BRIEF ::
Please copy out the entries exactly, skipping any pictures.

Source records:
[Start of Attachment]
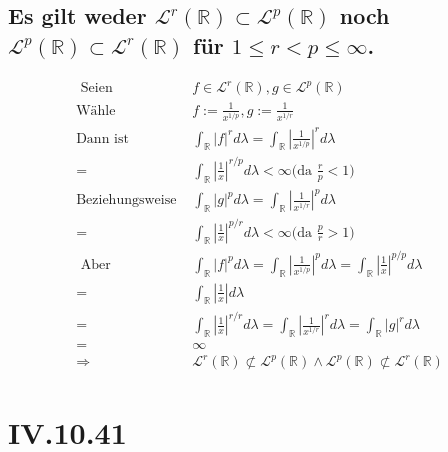 \documentclass[12pt,a4paper]{article}
\begin{document}
\subsection*{Es gilt weder $\mathscr{L}^r(\mathbb{R}) \subset \mathscr{L}^p(\mathbb{R})$ noch $\mathscr{L}^p(\mathbb{R}) \subset \mathscr{L}^r(\mathbb{R})$ für $1 \leq r < p \leq \infty$. }
\begin{align*}
	\text{ Seien } &f \in \mathscr{L}^r(\mathbb{R}), g \in \mathscr{L}^p(\mathbb{R})\\
	\text{Wähle } & f := \frac{1}{x^{1/p}}, g:= \frac{1}{x^{1/r}}\\
	\text{Dann ist } & \int_\mathbb{R}|f|^r d\lambda = \int_\mathbb{R}\left\lvert\frac{1}{x^{1/p}}\right\lvert^r d\lambda \\
	= & \int_\mathbb{R}\left\lvert \frac{1}{x}\right\lvert^{r/p} d\lambda < \infty\bigg(\text{da } \frac{r}{p}<1\bigg)\\
	\text{Beziehungsweise } & \int_\mathbb{R}|g|^p d\lambda = \int_\mathbb{R}\left\lvert\frac{1}{x^{1/r}}\right\lvert^p d\lambda \\
	= & \int_\mathbb{R}\left\lvert \frac{1}{x}\right\lvert^{p/r} d\lambda < \infty\bigg(\text{da } \frac{p}{r}>1\bigg)\\
	\text{ Aber } & \int_\mathbb{R}|f|^p d\lambda =\int_\mathbb{R}\left\lvert\frac{1}{x^{1/p}}\right\lvert^p d\lambda= \int_\mathbb{R}\left\lvert \frac{1}{x}\right\lvert^{p/p} d\lambda \\	
	= & \int_\mathbb{R}\left\lvert \frac{1}{x}\right\lvert d\lambda \\
	= & \int_\mathbb{R}\left\lvert \frac{1}{x}\right\lvert^{r/r} d\lambda = \int_\mathbb{R}\left\lvert\frac{1}{x^{1/r}}\right\lvert^r d\lambda  = \int_\mathbb{R}|g|^r d\lambda \\
	= & \infty\\
	\Rightarrow & \mathscr{L}^r(\mathbb{R}) \not\subset \mathscr{L}^p(\mathbb{R}) \land\mathscr{L}^p(\mathbb{R}) \not\subset \mathscr{L}^r(\mathbb{R})
\end{align*}


\section*{IV.10.41}
\end{document}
[End of Attachment]
OUTPUT BELOW ::
 \documentclass[12pt,a4paper]{article}
\begin{document}
\subsection*{Es gilt weder $\mathscr{L}^r(\mathbb{R}) \subset \mathscr{L}^p(\mathbb{R})$ noch $\mathscr{L}^p(\mathbb{R}) \subset \mathscr{L}^r(\mathbb{R})$ für $1 \leq r < p \leq \infty$. }
\begin{align*}
	\text{ Seien } &f \in \mathscr{L}^r(\mathbb{R}), g \in \mathscr{L}^p(\mathbb{R})\\
	\text{Wähle } & f := \frac{1}{x^{1/p}}, g:= \frac{1}{x^{1/r}}\\
	\text{Dann ist } & \int_\mathbb{R}|f|^r d\lambda = \int_\mathbb{R}\left\lvert\frac{1}{x^{1/p}}\right\lvert^r d\lambda \\
	= & \int_\mathbb{R}\left\lvert \frac{1}{x}\right\lvert^{r/p} d\lambda < \infty\bigg(\text{da } \frac{r}{p}<1\bigg)\\
	\text{Beziehungsweise } & \int_\mathbb{R}|g|^p d\lambda = \int_\mathbb{R}\left\lvert\frac{1}{x^{1/r}}\right\lvert^p d\lambda \\
	= & \int_\mathbb{R}\left\lvert \frac{1}{x}\right\lvert^{p/r} d\lambda < \infty\bigg(\text{da } \frac{p}{r}>1\bigg)\\
	\text{ Aber } & \int_\mathbb{R}|f|^p d\lambda =\int_\mathbb{R}\left\lvert\frac{1}{x^{1/p}}\right\lvert^p d\lambda= \int_\mathbb{R}\left\lvert \frac{1}{x}\right\lvert^{p/p} d\lambda \\	
	= & \int_\mathbb{R}\left\lvert \frac{1}{x}\right\lvert d\lambda \\
	= & \int_\mathbb{R}\left\lvert \frac{1}{x}\right\lvert^{r/r} d\lambda = \int_\mathbb{R}\left\lvert\frac{1}{x^{1/r}}\right\lvert^r d\lambda  = \int_\mathbb{R}|g|^r d\lambda \\
	= & \infty\\
	\Rightarrow & \mathscr{L}^r(\mathbb{R}) \not\subset \mathscr{L}^p(\mathbb{R}) \land\mathscr{L}^p(\mathbb{R}) \not\subset \mathscr{L}^r(\mathbb{R})
\end{align*}


\section*{IV.10.41}
\end{document}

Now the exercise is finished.